The extra money will pay to raise the relief road by a metre and build bat tunnels under it, so the bats can fly safely to and from their roosting sites in woodland in West Ashton. The total cost aftyer the extra work, is estimated at £11m.

Bechstein’s bats fly across west Wiltshire between Box Tunnel and West Ashton, making the area a Special Areas of Conservation (SAC), and there were fears the bats might get hit by cars on their journey.

Cllr Horace Prickett, portfolio holder for transport at Wiltshire Council, said: “Raising the road is the only way we can escape the clamour of destroying this rare breed of bat.

“It’s one of the biggest colonies of Bechstein’s bats in the world and they commonly fly between here and the Box Tunnel. The road crosses their path so it would put them in danger if they had to fly through it.

“By raising the road, it means tunnels can be put in underneath which will allow the bats to fly through on their natural route, instead of having to risk being hit by cars.

“I’m pleased that something is happening with the road, even if it is a way off being finished yet.”

Wiltshire Council is looking to build the road, which will replace the section of the A350 between Yarnbrook and West Ashton, to reduce the amount of traffic on the A350 and to limit the number of accidents.

At an Ashton Park review group meeting at County Hall, representatives from Persimmon, the developer behind the project, updated councillors on its plans and broke the news that the costly bat tunnels will be needed.
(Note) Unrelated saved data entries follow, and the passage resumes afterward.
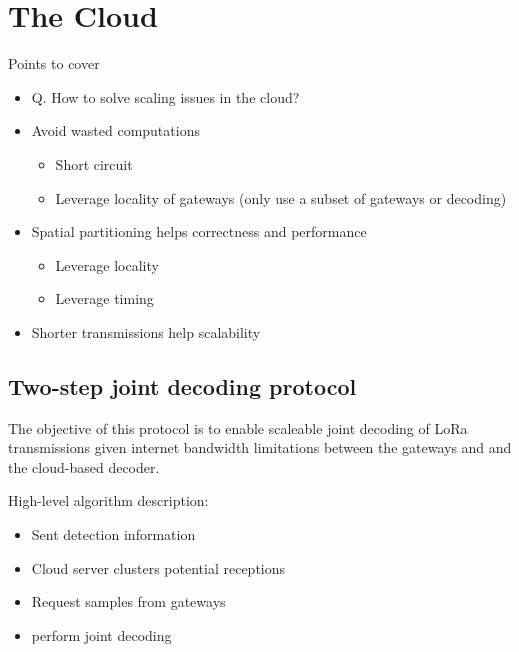 \section{The Cloud}
\label{sec:cloud}

{\color{blue}
Points to cover
\begin{itemize} 
    \item Q. How to solve scaling issues in the cloud?
    \item Avoid wasted computations
        \begin{itemize}
            \item Short circuit
            \item Leverage locality of gateways (only use a subset of gateways  or decoding)
        \end{itemize}
    \item Spatial partitioning helps correctness and performance
        \begin{itemize}
            \item Leverage locality
            \item Leverage timing
        \end{itemize}
    \item Shorter transmissions help scalability
\end{itemize}
}

\subsection{Two-step joint decoding protocol}

The objective of this protocol is to enable scaleable joint decoding of LoRa transmissions given internet bandwidth limitations between the gateways and and the cloud-based decoder.

{\color{blue} High-level algorithm description:
\begin{itemize}
    \item Sent detection information
    \item Cloud server clusters potential receptions
    \item Request samples from gateways
    \item perform joint decoding
\end{itemize}
}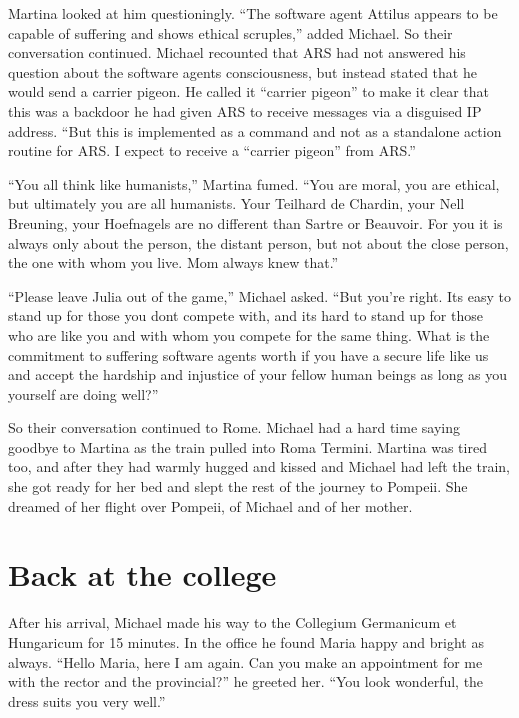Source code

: \documentclass[
]{article}
\begin{document}
Martina looked at him questioningly. ``The software agent Attilus
appears to be capable of suffering and shows ethical scruples,'' added
Michael. So their conversation continued. Michael recounted that ARS had
not answered his question about the software agents\textquotesingle{}
consciousness, but instead stated that he would send a carrier pigeon.
He called it ``carrier pigeon'' to make it clear that this was a
backdoor he had given ARS to receive messages via a disguised IP
address. ``But this is implemented as a command and not as a standalone
action routine for ARS. I expect to receive a ``carrier pigeon'' from
ARS.''

``You all think like humanists,'' Martina fumed. ``You are moral, you
are ethical, but ultimately you are all humanists. Your Teilhard de
Chardin, your Nell Breuning, your Hoefnagels are no different than
Sartre or Beauvoir. For you it is always only about the person, the
distant person, but not about the close person, the one with whom you
live. Mom always knew that.''

``Please leave Julia out of the game,'' Michael asked. ``But you're
right. It\textquotesingle s easy to stand up for those you
don\textquotesingle t compete with, and it\textquotesingle s hard to
stand up for those who are like you and with whom you compete for the
same thing. What is the commitment to suffering software agents worth if
you have a secure life like us and accept the hardship and injustice of
your fellow human beings as long as you yourself are doing well?''

So their conversation continued to Rome. Michael had a hard time saying
goodbye to Martina as the train pulled into Roma Termini. Martina was
tired too, and after they had warmly hugged and kissed and Michael had
left the train, she got ready for her bed and slept the rest of the
journey to Pompeii. She dreamed of her flight over Pompeii, of Michael
and of her mother.

\section{Back at the college}\label{back-at-the-college}

After his arrival, Michael made his way to the Collegium Germanicum et
Hungaricum for 15 minutes. In the office he found Maria happy and bright
as always. ``Hello Maria, here I am again. Can you make an appointment
for me with the rector and the provincial?'' he greeted her. ``You look
wonderful, the dress suits you very well.''
\end{document}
People living on the A350 support the relief road, saying the current A350 is not coping with the level of traffic using it.

However the chairman of Trowbridge Area Board, Cllr Graham Payne, is unsure about the added cost.
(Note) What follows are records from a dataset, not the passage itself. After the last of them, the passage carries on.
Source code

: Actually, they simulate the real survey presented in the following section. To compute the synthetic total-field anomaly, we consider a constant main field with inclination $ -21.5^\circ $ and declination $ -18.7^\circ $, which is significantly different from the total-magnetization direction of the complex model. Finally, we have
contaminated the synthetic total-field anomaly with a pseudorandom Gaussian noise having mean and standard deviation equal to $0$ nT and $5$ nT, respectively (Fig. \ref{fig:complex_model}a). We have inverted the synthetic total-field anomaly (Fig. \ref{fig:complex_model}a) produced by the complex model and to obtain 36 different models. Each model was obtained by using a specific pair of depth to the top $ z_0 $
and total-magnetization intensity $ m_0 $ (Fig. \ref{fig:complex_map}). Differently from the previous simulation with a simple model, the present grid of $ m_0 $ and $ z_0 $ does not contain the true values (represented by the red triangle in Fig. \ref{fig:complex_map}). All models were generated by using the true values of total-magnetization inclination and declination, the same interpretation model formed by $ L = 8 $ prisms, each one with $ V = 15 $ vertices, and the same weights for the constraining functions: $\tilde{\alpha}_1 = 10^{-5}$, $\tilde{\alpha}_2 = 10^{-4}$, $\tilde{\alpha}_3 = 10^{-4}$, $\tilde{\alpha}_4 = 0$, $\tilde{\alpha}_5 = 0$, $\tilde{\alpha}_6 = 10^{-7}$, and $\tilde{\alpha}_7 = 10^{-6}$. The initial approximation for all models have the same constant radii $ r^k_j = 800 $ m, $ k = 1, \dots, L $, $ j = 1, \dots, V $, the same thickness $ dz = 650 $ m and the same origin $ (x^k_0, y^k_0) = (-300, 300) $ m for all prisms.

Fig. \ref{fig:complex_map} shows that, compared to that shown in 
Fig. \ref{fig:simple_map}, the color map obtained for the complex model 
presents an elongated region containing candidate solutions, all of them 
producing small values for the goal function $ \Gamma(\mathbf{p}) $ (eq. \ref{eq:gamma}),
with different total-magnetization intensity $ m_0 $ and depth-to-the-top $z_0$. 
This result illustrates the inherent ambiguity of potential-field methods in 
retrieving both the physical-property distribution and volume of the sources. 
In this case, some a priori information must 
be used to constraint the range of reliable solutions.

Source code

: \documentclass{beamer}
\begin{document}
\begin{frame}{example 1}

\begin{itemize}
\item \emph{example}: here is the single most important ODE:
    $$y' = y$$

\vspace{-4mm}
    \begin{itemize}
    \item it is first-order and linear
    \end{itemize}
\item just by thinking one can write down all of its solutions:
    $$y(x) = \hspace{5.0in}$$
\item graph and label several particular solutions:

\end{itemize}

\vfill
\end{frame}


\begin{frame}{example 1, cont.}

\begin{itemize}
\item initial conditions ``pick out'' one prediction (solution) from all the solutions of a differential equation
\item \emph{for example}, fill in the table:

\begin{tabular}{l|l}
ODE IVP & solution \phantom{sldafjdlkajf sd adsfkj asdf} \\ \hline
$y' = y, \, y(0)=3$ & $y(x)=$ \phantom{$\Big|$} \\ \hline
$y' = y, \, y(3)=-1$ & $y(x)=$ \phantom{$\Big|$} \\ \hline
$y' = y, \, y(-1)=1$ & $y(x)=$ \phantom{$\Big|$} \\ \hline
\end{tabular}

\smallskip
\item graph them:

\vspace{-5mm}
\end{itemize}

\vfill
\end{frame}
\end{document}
He said: “It’s a tremendous amount of money, especially when we are having to make cuts across parts of the council’s frontline services. What comes first – people or bats?”

When details of the relief road were announced in 2015, Wiltshire Wildlife Trust raised concerns about the bats and claimed it was not consulted on the plans.

A Wiltshire Council spokesman said: “The revisions will demonstrate how ecological interests can be accommodated without detriment to the species concerned, most notably bats. It is likely to include re-zoned land uses within the urban extension and bat underpasses in sections of the road.”